Phénomène de glucotoxicité
- L'hyperglycémie elle-même peut contribuer à la résistance à l'insuline, créant un cercle vicieux où l'hyperglycémie réduit la captation du glucose 3.
- Après 24 heures d'hyperglycémie (281 mg/dL), la captation du glucose était significativement réduite (8,3 mg/kg/min) comparée à la normoglycémie (10,1 mg/kg/min) 3.
Algorithme d'évaluation des causes
Première étape : Vérifier l'observance thérapeutique
- Confirmer que le patient prend ses doses d'insuline basale et prandiale comme prescrit 1.
- Vérifier la technique d'injection et la rotation des sites d'injection 2.
- S'assurer que l'insuline n'est pas périmée et qu'elle est correctement stockée 4.
Deuxième étape : Évaluer les facteurs déclenchants
- Rechercher une infection, maladie aiguë ou stress physiologique 1.
- Vérifier l'utilisation de corticostéroïdes ou autres médicaments hyperglycémiants 1.
- Évaluer les changements récents dans l'alimentation ou l'activité physique 2.
Troisième étape : Examiner le régime d'insuline
- Calculer la dose totale quotidienne d'insuline (devrait être 0,4-1,0 unités/kg/jour, avec 0,5 unités/kg/jour typique pour les patients métaboliquement stables) 1, 5.
- Vérifier que 50% de la dose totale est administrée comme insuline basale et 50% comme insuline prandiale 1, 5.
- Identifier si le patient présente des signes de "sur-basalisation" (dose basale >0,5 unités/kg/jour avec hyperglycémie persistante) 6.
Quatrième étape : Évaluer la surveillance glycémique
- La surveillance fréquente de la glycémie joue un rôle essentiel dans la prévention et la gestion de l'hyperglycémie 2.

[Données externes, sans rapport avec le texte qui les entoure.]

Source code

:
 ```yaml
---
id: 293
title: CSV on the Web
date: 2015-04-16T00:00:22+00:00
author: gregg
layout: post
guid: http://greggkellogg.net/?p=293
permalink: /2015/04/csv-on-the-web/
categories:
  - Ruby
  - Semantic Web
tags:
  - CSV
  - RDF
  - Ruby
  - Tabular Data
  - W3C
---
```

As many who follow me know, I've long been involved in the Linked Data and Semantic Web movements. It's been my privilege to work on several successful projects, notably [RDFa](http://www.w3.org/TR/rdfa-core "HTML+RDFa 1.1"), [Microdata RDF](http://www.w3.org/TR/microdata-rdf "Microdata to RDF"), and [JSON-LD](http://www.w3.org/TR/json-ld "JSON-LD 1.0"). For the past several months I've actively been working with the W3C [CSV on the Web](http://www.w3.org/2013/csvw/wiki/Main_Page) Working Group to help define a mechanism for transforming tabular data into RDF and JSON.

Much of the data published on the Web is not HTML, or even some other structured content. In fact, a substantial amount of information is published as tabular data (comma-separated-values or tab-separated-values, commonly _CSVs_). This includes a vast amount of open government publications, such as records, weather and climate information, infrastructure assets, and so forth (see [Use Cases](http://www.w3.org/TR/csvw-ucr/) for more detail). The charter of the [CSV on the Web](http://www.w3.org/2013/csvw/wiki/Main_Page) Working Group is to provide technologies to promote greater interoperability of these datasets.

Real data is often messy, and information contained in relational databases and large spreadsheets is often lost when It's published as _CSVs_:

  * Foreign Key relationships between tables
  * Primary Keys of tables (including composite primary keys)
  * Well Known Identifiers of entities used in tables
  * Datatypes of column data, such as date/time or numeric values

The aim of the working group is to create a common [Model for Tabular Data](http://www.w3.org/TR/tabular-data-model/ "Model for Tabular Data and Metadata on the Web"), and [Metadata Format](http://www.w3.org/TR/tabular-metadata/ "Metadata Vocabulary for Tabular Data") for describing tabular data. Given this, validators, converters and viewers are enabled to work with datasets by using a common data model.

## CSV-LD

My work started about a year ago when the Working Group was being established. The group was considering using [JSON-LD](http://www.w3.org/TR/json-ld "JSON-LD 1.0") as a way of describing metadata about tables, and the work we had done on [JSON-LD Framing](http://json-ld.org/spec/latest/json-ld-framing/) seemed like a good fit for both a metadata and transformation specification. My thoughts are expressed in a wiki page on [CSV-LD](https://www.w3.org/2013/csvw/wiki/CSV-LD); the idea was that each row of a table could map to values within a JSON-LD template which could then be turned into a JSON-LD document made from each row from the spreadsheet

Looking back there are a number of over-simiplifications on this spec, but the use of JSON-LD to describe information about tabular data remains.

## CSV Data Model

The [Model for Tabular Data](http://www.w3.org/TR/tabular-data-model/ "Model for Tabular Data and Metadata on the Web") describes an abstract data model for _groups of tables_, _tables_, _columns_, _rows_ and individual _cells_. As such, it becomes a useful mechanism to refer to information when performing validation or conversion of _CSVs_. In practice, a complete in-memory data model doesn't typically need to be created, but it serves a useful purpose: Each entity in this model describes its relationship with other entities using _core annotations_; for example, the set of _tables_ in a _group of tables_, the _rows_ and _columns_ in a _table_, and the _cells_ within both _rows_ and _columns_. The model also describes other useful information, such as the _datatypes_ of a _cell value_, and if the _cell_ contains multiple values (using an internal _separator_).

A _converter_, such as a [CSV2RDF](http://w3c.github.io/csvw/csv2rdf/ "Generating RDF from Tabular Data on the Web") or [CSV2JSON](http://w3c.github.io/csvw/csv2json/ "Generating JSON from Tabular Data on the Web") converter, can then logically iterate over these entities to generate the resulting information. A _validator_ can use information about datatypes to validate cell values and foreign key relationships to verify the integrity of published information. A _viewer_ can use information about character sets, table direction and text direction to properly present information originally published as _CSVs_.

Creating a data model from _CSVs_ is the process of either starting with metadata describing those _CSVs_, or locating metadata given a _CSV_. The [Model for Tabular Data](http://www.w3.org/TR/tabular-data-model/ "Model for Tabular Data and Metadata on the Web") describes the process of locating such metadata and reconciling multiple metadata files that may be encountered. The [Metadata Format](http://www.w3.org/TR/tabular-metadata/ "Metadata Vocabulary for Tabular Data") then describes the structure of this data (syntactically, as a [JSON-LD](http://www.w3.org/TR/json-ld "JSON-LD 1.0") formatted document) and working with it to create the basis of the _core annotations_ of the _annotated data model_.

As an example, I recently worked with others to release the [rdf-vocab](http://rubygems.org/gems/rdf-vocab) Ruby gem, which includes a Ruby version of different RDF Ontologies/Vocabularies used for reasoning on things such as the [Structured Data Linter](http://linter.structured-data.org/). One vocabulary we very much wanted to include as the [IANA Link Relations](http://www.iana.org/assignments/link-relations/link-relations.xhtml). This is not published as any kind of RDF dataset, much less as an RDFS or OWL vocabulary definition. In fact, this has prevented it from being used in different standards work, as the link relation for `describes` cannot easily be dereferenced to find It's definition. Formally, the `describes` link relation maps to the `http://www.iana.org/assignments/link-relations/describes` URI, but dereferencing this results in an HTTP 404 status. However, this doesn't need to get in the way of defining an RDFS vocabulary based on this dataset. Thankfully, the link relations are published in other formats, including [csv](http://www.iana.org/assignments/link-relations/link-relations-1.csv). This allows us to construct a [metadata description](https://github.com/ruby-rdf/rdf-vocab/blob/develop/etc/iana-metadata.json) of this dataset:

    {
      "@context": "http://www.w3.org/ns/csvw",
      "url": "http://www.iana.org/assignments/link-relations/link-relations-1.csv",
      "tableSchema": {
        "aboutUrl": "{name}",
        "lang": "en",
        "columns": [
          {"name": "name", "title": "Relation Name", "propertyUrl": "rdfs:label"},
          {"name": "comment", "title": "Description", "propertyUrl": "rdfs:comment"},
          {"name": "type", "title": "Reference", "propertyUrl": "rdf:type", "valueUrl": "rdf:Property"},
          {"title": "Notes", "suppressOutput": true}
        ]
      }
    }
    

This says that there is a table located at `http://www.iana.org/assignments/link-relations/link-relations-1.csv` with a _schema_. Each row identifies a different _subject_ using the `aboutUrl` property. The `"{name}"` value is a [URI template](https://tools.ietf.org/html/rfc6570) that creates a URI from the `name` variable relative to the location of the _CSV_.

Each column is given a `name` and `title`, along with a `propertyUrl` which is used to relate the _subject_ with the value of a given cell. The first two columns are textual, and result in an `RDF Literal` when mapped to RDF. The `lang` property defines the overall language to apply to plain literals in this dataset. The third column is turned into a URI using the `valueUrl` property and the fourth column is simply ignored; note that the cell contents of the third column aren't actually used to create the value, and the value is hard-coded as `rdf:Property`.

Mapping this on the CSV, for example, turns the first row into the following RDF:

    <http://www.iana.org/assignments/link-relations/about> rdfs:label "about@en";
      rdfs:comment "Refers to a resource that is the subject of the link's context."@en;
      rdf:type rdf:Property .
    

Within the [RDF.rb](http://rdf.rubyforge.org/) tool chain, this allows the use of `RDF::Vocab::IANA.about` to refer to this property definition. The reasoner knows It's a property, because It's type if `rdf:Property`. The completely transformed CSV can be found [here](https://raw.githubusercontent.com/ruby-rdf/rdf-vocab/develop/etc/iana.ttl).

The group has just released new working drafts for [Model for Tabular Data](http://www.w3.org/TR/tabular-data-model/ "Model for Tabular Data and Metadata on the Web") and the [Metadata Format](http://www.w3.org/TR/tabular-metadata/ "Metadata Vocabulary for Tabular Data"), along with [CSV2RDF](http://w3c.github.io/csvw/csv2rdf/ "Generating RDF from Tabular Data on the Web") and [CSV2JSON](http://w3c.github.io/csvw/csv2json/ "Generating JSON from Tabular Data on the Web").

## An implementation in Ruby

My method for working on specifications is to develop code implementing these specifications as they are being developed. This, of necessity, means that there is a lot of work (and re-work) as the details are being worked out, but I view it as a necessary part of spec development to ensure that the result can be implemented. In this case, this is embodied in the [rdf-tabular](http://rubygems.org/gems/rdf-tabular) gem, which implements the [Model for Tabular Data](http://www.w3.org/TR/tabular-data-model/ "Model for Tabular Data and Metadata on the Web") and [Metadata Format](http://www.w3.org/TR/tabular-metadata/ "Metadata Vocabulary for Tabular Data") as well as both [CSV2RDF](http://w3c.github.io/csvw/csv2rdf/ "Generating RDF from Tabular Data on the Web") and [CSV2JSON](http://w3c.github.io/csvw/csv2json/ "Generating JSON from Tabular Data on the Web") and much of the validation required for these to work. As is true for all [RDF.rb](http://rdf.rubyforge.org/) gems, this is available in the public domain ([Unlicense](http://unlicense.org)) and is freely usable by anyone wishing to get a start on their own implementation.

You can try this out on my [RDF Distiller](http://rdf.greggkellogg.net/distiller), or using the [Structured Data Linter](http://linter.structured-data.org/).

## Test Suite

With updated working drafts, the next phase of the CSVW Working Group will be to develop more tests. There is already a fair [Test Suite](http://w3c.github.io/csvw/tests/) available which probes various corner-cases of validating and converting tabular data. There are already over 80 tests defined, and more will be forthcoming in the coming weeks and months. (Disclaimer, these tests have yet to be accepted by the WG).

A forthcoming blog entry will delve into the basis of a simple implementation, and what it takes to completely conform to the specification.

- L'absence d'autosurveillance glycémique représente une barrière significative au contrôle optimal 7.
Pièges courants à éviter
- Ne pas reconnaître que l'hyperglycémie chronique elle-même aggrave la résistance à l'insuline, nécessitant une correction rapide pour briser le cycle 3.
- Continuer à augmenter l'insuline basale au-delà de 0,5-1,0 unités/kg/jour sans ajouter d'insuline prandiale conduit à un contrôle sous-optimal et à un risque accru d'hypoglycémie 6.
- Ignorer les zones de lipodystrophie qui peuvent causer une absorption erratique de l'insuline et une hyperglycémie persistante 2.
- Ne pas ajuster les doses d'insuline pendant les périodes de maladie, lorsque les besoins sont augmentés 1.